Problem description
What you need to do is retype every entry exactly as written.

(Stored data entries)

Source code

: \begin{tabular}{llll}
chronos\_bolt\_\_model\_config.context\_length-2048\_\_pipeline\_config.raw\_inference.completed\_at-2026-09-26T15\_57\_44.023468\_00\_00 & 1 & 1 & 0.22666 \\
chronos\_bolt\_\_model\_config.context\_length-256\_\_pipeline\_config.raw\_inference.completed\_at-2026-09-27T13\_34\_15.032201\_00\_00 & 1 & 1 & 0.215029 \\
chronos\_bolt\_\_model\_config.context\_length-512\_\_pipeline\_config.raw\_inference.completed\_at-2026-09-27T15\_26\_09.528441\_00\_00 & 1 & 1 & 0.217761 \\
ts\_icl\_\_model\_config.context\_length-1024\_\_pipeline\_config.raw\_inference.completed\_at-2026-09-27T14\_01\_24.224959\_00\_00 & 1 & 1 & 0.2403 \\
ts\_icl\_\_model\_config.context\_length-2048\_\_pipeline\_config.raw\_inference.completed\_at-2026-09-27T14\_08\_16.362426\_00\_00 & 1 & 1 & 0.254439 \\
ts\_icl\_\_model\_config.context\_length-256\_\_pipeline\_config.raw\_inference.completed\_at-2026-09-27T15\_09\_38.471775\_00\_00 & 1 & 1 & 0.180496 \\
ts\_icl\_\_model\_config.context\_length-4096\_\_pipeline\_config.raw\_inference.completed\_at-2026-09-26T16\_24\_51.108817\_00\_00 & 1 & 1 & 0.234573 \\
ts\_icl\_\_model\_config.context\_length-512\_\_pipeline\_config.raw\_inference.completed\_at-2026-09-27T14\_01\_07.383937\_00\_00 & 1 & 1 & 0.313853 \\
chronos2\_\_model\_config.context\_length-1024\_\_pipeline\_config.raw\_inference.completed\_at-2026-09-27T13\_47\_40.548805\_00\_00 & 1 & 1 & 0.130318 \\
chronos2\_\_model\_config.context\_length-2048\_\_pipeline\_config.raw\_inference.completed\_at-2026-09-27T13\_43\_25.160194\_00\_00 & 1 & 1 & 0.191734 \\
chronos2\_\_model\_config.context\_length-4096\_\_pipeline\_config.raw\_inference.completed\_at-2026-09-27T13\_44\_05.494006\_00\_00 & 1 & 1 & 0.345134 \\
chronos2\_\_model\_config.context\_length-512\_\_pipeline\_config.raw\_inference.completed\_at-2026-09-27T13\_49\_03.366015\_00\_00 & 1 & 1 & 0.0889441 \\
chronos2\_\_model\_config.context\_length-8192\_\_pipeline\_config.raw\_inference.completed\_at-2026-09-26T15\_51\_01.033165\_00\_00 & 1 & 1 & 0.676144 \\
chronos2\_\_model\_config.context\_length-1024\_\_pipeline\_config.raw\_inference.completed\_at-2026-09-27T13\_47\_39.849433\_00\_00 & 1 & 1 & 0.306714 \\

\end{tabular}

Task response
Source code

: \begin{tabular}{llll}
chronos\_bolt\_\_model\_config.context\_length-2048\_\_pipeline\_config.raw\_inference.completed\_at-2026-09-26T15\_57\_44.023468\_00\_00 & 1 & 1 & 0.22666 \\
chronos\_bolt\_\_model\_config.context\_length-256\_\_pipeline\_config.raw\_inference.completed\_at-2026-09-27T13\_34\_15.032201\_00\_00 & 1 & 1 & 0.215029 \\
chronos\_bolt\_\_model\_config.context\_length-512\_\_pipeline\_config.raw\_inference.completed\_at-2026-09-27T15\_26\_09.528441\_00\_00 & 1 & 1 & 0.217761 \\
ts\_icl\_\_model\_config.context\_length-1024\_\_pipeline\_config.raw\_inference.completed\_at-2026-09-27T14\_01\_24.224959\_00\_00 & 1 & 1 & 0.2403 \\
ts\_icl\_\_model\_config.context\_length-2048\_\_pipeline\_config.raw\_inference.completed\_at-2026-09-27T14\_08\_16.362426\_00\_00 & 1 & 1 & 0.254439 \\
ts\_icl\_\_model\_config.context\_length-256\_\_pipeline\_config.raw\_inference.completed\_at-2026-09-27T15\_09\_38.471775\_00\_00 & 1 & 1 & 0.180496 \\
ts\_icl\_\_model\_config.context\_length-4096\_\_pipeline\_config.raw\_inference.completed\_at-2026-09-26T16\_24\_51.108817\_00\_00 & 1 & 1 & 0.234573 \\
ts\_icl\_\_model\_config.context\_length-512\_\_pipeline\_config.raw\_inference.completed\_at-2026-09-27T14\_01\_07.383937\_00\_00 & 1 & 1 & 0.313853 \\
chronos2\_\_model\_config.context\_length-1024\_\_pipeline\_config.raw\_inference.completed\_at-2026-09-27T13\_47\_40.548805\_00\_00 & 1 & 1 & 0.130318 \\
chronos2\_\_model\_config.context\_length-2048\_\_pipeline\_config.raw\_inference.completed\_at-2026-09-27T13\_43\_25.160194\_00\_00 & 1 & 1 & 0.191734 \\
chronos2\_\_model\_config.context\_length-4096\_\_pipeline\_config.raw\_inference.completed\_at-2026-09-27T13\_44\_05.494006\_00\_00 & 1 & 1 & 0.345134 \\
chronos2\_\_model\_config.context\_length-512\_\_pipeline\_config.raw\_inference.completed\_at-2026-09-27T13\_49\_03.366015\_00\_00 & 1 & 1 & 0.0889441 \\
chronos2\_\_model\_config.context\_length-8192\_\_pipeline\_config.raw\_inference.completed\_at-2026-09-26T15\_51\_01.033165\_00\_00 & 1 & 1 & 0.676144 \\
chronos2\_\_model\_config.context\_length-1024\_\_pipeline\_config.raw\_inference.completed\_at-2026-09-27T13\_47\_39.849433\_00\_00 & 1 & 1 & 0.306714 \\

\end{tabular}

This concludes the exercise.